Dalam video berikutnya, Dr. Komarovsky akan memberi tahu Anda kapan harus menggunakan antibiotik untuk mengobati otitis media.

Saat Antimikroba Tidak Dibutuhkan?

  • Anak-anak yang telah melewati usia 2 tahun dengan otitis media ringan sampai sedang. Dua hari pertama, dokter akan mencoba mengobati otitis media dengan metode alternatif - dia akan merekomendasikan pereda nyeri (Panadol, Nurofen, dll.), Tetes hidung vasokonstriktor, dan juga akan memberi tahu Anda cara membuat kompres alkohol yang menghangatkan. Setelah beberapa hari, akan menjadi jelas ke mana harus pergi selanjutnya. Jika kekebalan remah mengatasi infeksi, gejala otitis media akan mereda. Jika tidak, pertimbangkan antibiotik..
  • Anak-anak yang menderita otitis media sebagai komplikasi dari infeksi virus sebelumnya (influenza atau ARVI). Semuanya sangat sederhana di sini. Antibiotik hanya efektif melawan bakteri. Virus berada di luar kendali mereka. Antibiotik tidak akan membantu, tetapi dapat membahayakan anak.
  • Anak di atas 2 tahun yang tidak mengalami demam dan sakit telinga sedang, tidak memerlukan antibiotik agar tidak menimbulkan efek imunosupresif pada tubuh yang sedang tumbuh. Dengan kata lain, bayi seperti itu dapat mengatasi infeksi itu sendiri dengan bantuan sistem perlindungannya sendiri..

Indikasi penunjukan

  • Dalam kasus di mana otitis media didiagnosis pada bayi baru lahir dan anak di bawah usia 2 tahun.
  • Jika suhu tubuh remah-remah naik di atas 39 derajat dan bertahan lebih dari 2 hari.
  • Saat pemeriksaan visual memastikan adanya nanah di telinga.
  • Jika bayi menunjukkan tanda-tanda keracunan parah.

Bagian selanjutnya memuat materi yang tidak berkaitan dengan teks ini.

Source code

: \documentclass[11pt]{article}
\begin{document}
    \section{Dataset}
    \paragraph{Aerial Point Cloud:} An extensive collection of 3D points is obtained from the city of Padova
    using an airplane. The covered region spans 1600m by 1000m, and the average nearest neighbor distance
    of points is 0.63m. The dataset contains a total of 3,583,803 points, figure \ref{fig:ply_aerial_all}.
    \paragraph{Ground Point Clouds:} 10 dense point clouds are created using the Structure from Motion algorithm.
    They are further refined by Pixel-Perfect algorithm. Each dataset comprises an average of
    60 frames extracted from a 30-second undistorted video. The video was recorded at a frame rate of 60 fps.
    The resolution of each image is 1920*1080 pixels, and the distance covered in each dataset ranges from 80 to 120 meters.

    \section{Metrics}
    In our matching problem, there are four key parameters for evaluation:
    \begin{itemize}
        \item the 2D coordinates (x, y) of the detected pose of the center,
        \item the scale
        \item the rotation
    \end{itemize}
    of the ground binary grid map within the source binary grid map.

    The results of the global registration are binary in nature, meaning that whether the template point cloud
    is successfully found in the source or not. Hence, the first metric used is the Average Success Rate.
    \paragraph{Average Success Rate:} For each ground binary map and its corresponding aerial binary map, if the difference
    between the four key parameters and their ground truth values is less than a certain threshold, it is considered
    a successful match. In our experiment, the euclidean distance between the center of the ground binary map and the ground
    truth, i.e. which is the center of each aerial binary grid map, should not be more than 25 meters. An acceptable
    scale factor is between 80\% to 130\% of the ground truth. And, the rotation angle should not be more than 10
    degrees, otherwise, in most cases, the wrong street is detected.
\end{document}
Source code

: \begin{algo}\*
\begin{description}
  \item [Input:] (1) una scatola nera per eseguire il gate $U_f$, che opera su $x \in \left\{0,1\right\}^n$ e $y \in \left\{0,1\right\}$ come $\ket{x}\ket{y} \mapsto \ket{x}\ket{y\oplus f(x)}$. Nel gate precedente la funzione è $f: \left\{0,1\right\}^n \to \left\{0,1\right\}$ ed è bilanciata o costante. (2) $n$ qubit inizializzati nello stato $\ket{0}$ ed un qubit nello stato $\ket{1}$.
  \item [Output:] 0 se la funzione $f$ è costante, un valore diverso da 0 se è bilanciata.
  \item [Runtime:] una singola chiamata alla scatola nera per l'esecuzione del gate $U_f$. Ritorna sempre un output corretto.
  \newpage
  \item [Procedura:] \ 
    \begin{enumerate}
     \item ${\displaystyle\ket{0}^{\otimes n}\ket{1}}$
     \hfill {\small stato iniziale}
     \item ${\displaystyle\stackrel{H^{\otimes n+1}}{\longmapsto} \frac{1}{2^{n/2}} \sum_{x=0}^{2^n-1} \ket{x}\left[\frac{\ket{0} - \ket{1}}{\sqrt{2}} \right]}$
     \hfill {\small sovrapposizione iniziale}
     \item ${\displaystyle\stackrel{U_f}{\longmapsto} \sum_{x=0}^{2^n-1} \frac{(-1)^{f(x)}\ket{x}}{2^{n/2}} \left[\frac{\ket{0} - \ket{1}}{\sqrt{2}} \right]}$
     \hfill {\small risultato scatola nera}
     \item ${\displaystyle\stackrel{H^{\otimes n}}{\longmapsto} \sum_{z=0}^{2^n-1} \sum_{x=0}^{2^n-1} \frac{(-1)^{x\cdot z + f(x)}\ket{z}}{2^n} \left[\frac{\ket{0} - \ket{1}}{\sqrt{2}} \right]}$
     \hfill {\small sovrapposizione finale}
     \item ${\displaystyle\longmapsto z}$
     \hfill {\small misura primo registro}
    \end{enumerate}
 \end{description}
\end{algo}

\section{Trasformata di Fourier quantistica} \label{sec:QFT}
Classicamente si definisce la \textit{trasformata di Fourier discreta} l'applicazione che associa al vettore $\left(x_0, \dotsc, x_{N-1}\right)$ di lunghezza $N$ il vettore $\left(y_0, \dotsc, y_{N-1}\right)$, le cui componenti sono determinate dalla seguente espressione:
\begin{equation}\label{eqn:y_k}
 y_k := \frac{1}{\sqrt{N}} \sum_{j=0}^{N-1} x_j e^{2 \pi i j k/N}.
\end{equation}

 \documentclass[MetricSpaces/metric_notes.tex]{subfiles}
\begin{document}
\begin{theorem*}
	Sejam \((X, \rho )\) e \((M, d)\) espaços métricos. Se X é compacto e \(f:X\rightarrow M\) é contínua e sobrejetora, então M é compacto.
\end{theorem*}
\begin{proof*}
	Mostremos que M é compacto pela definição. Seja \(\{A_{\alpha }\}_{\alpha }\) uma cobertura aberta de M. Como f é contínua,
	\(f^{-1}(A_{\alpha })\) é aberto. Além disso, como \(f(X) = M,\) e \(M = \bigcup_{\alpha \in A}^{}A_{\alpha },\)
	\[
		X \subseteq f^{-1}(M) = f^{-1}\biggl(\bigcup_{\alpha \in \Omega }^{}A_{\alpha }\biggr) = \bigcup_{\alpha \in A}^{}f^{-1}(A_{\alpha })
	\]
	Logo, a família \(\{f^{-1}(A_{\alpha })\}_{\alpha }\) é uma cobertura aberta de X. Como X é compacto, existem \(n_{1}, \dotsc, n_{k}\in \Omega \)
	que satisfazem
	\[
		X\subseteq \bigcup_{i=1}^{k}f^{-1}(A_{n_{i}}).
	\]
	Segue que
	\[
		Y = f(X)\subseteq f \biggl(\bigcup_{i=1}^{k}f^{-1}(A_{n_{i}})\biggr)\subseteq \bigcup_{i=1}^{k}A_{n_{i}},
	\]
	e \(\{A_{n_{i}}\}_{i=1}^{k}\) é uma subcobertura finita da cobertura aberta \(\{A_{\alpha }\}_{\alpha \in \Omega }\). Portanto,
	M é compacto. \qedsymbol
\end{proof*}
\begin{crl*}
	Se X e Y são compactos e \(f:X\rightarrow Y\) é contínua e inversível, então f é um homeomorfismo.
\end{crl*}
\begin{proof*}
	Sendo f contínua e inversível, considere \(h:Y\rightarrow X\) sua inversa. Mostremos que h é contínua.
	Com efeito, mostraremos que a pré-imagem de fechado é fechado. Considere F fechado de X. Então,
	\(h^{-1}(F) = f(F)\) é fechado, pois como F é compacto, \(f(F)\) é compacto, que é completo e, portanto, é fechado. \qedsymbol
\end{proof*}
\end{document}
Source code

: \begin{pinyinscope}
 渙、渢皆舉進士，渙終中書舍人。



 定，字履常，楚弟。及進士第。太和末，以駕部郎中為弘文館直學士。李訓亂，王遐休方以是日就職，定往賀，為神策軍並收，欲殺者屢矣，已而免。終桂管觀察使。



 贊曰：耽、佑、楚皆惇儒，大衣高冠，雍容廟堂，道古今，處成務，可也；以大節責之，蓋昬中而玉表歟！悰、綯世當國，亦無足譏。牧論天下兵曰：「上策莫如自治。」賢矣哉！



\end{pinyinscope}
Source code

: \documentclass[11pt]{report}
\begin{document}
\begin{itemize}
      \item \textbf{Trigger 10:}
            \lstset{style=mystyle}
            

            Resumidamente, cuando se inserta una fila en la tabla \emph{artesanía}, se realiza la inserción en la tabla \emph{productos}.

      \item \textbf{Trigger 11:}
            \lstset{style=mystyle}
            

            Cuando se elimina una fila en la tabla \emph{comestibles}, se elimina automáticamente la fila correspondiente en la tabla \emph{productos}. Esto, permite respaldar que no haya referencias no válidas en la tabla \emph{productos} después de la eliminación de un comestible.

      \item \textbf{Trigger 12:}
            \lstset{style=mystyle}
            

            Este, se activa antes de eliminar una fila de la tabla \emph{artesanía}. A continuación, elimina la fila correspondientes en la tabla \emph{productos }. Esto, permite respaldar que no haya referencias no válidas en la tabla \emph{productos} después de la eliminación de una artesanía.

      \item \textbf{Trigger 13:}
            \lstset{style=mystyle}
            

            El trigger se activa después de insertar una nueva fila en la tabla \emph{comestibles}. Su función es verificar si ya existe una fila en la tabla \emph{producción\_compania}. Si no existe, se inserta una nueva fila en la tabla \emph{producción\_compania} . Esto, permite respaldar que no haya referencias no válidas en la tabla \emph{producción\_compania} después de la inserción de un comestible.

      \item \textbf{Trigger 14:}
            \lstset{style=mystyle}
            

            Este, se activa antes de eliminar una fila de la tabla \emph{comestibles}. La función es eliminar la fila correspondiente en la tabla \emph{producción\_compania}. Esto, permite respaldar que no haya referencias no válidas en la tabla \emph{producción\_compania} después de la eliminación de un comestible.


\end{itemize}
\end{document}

"Penyebab" paling sering dari otitis media di masa kanak-kanak adalah staphylococcus dan hemophilus influenzae yang terkenal dari kursus biologi sekolah. Antibiotik dari keluarga penisilin, seperti yang ditunjukkan oleh penelitian medis baru-baru ini, sayangnya, tidak efektif melawan hama yang menyebabkan radang telinga. Namun, mereka dapat menyembuhkan bentuk penyakit yang ringan. Selain itu, obat penisilin yang relatif "lunak" dan "halus" akan menjadi awal terapi yang sangat baik. Jika setelah beberapa hari tidak kunjung sembuh, dokter spesialis anak atau dokter THT akan mengganti antibiotik tersebut dengan yang lain.

Untuk pengobatan bentuk akut penyakit dan otitis media catarrhal, biasanya digunakan antibiotik jenis sefalosporin dan makrolida. Mereka lebih kuat, kebanyakan bakteri tidak ada yang bisa melawan mereka. Namun, daftar efek samping dan kontraindikasi dana tersebut jauh lebih luas..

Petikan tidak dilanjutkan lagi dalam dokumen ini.